I've read the whole thread here, and several things struck me that I think may help you. But before I get to that, let me say that you have already made the hardest and most courageous step, and that is admitting the possibility that the JWs may not be right. You don't fully believe it yet, but that is okay. If you listen to your inner voice and follow the God-given instincts you have (and which the JWs try to beat out of you) you will be okay.
First, a little about me so that you understand where my advice is coming from. I was born and raised in the Truth (TM). I was sexually abused and it was covered up when I was very young (7) and I had to go through three separate judicial committee meetings over it, despite the fact that I was not baptized at the time. They asked all the usual questions (did he do this, did he do that, did you have an orgasm, etc etc) and thoroughly compounded the abuse by telling me that it was my fault and that I would have to work very hard for Jehovah to forgive me. Needless to say I wasn't particularly fond of Jehovah after that.

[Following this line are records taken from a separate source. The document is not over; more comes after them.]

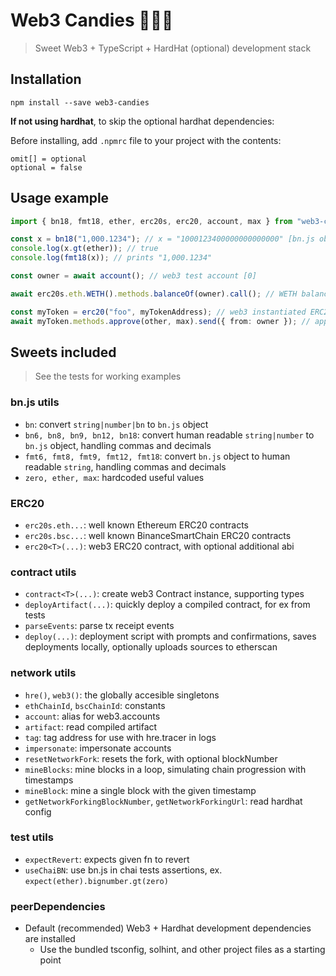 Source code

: # Web3 Candies 🍬🍭🍦

> Sweet Web3 + TypeScript + HardHat (optional) development stack

## Installation

`npm install --save web3-candies`

**If not using hardhat**, to skip the optional hardhat dependencies:

Before installing, add `.npmrc` file to your project with the contents:
```
omit[] = optional
optional = false
```

## Usage example

```typescript
import { bn18, fmt18, ether, erc20s, erc20, account, max } from "web3-candies";

const x = bn18("1,000.1234"); // x = "1000123400000000000000" [bn.js object representing wei, parsed with 18 decimals]
console.log(x.gt(ether)); // true
console.log(fmt18(x)); // prints "1,000.1234"

const owner = await account(); // web3 test account [0]

await erc20s.eth.WETH().methods.balanceOf(owner).call(); // WETH balance of

const myToken = erc20("foo", myTokenAddress); // web3 instantiated ERC20 Contract tagged as 'foo' in logs
await myToken.methods.approve(other, max).send({ from: owner }); // approve max uint value for other to spend
```

## Sweets included

> See the tests for working examples

### bn.js utils

- `bn`: convert `string|number|bn` to `bn.js` object
- `bn6, bn8, bn9, bn12, bn18`: convert human readable `string|number` to `bn.js` object, handling commas and decimals
- `fmt6, fmt8, fmt9, fmt12, fmt18`: convert `bn.js` object to human readable `string`, handling commas and decimals
- `zero, ether, max`: hardcoded useful values

### ERC20

- `erc20s.eth...`: well known Ethereum ERC20 contracts
- `erc20s.bsc...`: well known BinanceSmartChain ERC20 contracts
- `erc20<T>(...)`: web3 ERC20 contract, with optional additional abi

### contract utils

- `contract<T>(...)`: create web3 Contract instance, supporting types
- `deployArtifact(...)`: quickly deploy a compiled contract, for ex from tests
- `parseEvents`: parse tx receipt events
- `deploy(...)`: deployment script with prompts and confirmations, saves deployments locally, optionally uploads sources to etherscan

### network utils

- `hre()`, `web3()`: the globally accesible singletons
- `ethChainId`, `bscChainId`: constants
- `account`: alias for web3.accounts
- `artifact`: read compiled artifact
- `tag`: tag address for use with hre.tracer in logs
- `impersonate`: impersonate accounts
- `resetNetworkFork`: resets the fork, with optional blockNumber
- `mineBlocks`: mine blocks in a loop, simulating chain progression with timestamps
- `mineBlock`: mine a single block with the given timestamp
- `getNetworkForkingBlockNumber`, `getNetworkForkingUrl`: read hardhat config

### test utils

- `expectRevert`: expects given fn to revert
- `useChaiBN`: use bn.js in chai tests assertions, ex. `expect(ether).bignumber.gt(zero)`

### peerDependencies

- Default (recommended) Web3 + Hardhat development dependencies are installed
  - Use the bundled tsconfig, solhint, and other project files as a starting point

As a 12-year-old I got baptized, trying desperately to be "good enough" and to get some attention from my parents, to no avail. Then as a teen I started to question things because I have always been very independent and I can't help but analyze things and try to figure out the "why's." Finally to make a very long story short, they called a judicial committee on me when I was 20 by threatening to DF or reprove my mother (to whom the Org IS life)if I didn't show. They tried to get me on "fornication" because I was dating a worldly guy, but that wouldn't stick because there weren't any witnesses to it and I wouldn't give them any information. So they used the fact that I was having migraines and seeing auras (I had told my mom this, she told the elders, they took it as evidence of demonism rather than the medical condition it was/is) and said that I was demonized, therefore I was DF'd.
Anyway, here's what I did and what I would encourage you to do:
1) Acknowledge and overcome the soul-freezing terror you feel right now. JW's teach you that the world is a terrifying place. It can be, but not for the reasons they have drummed into you. You need to actively confront the things you are afraid of. For me, it meant learning about other religions, going to the scary movies, basically systematically doing everything they said not to do (within reason.. I wasn't going around prostituting or sharing drug needles..LOL). And the more I discovered that I wasn't going to get struck down or anything, the safer I felt.
2) Get some therapy. A lot of people disagree with this, but it really helped me. A therapist isn't someone who is supposed to tell you how to feel, what to do, etc. A therapist's job is to ask you the questions you don't think to ask yourself. They are a sounding board to help you discover yourself. This is SO important for an ex-JW, who has been forced to deny their real self for years!!!
3) Set some personal boundaries! As JW's we weren't allowed to have these, especially as women. Write yours down and tape them on your mirror, your computer monitor, somewhere you see them a lot. Ingrain them into your psyche. Need examples? Here are some of mine: a) I am an independent individual and I DO NOT have to obey anyone or anything if I feel that doing so would harm me. b) I am responsible for my own life, and I must make choices for myself in order to have the life I want. c) When I say NO, I mean NO.. I will not accept guilt trips or manipulation from anyone. d) My private life is MY private life and no one has the right to pry into it without my permission.
4) Accept the fact that in the real world (outside the JW's) NOTHING has a pat, black-and-white right answer. Everything is subjective and there will always be different people with their different versions of what is true. You have to be able to decide what is best for you, and that is HARD for a woman coming out of the JW's.
But do it. Try. Very soon you will learn that it is okay to question, it is okay to believe or not believe, and it is okay to get to know yourself and what you like.
Now, 10+ years out, I am happier than I have ever been. I have a pretty good (though frustrating at times) job and am looking at a major promotion to another department soon (thank for the advice, Randy, et al!). I enjoy the heck out of life, whether I'm playing music with my bands, doing crafts, riding my horse, or just hanging out with my wonderful new worldly husband.
And you know what? I love God for a change, and He loves me. It doesn't require Church at all. It requires acceptance, grace, and the ability to be honest with yourself.
If you've read through all this, wow. I know it's ridiculously long. But oh well. You are welcome here at this board, please know that. We are all good people, though some can be abrasive at times (myself included). But you will find that the people who give you the most hell and call you out the most are the ones who will help you the most as well. I know that from my 8-9 years' experience on this board.
My horse loves me no matter what you think.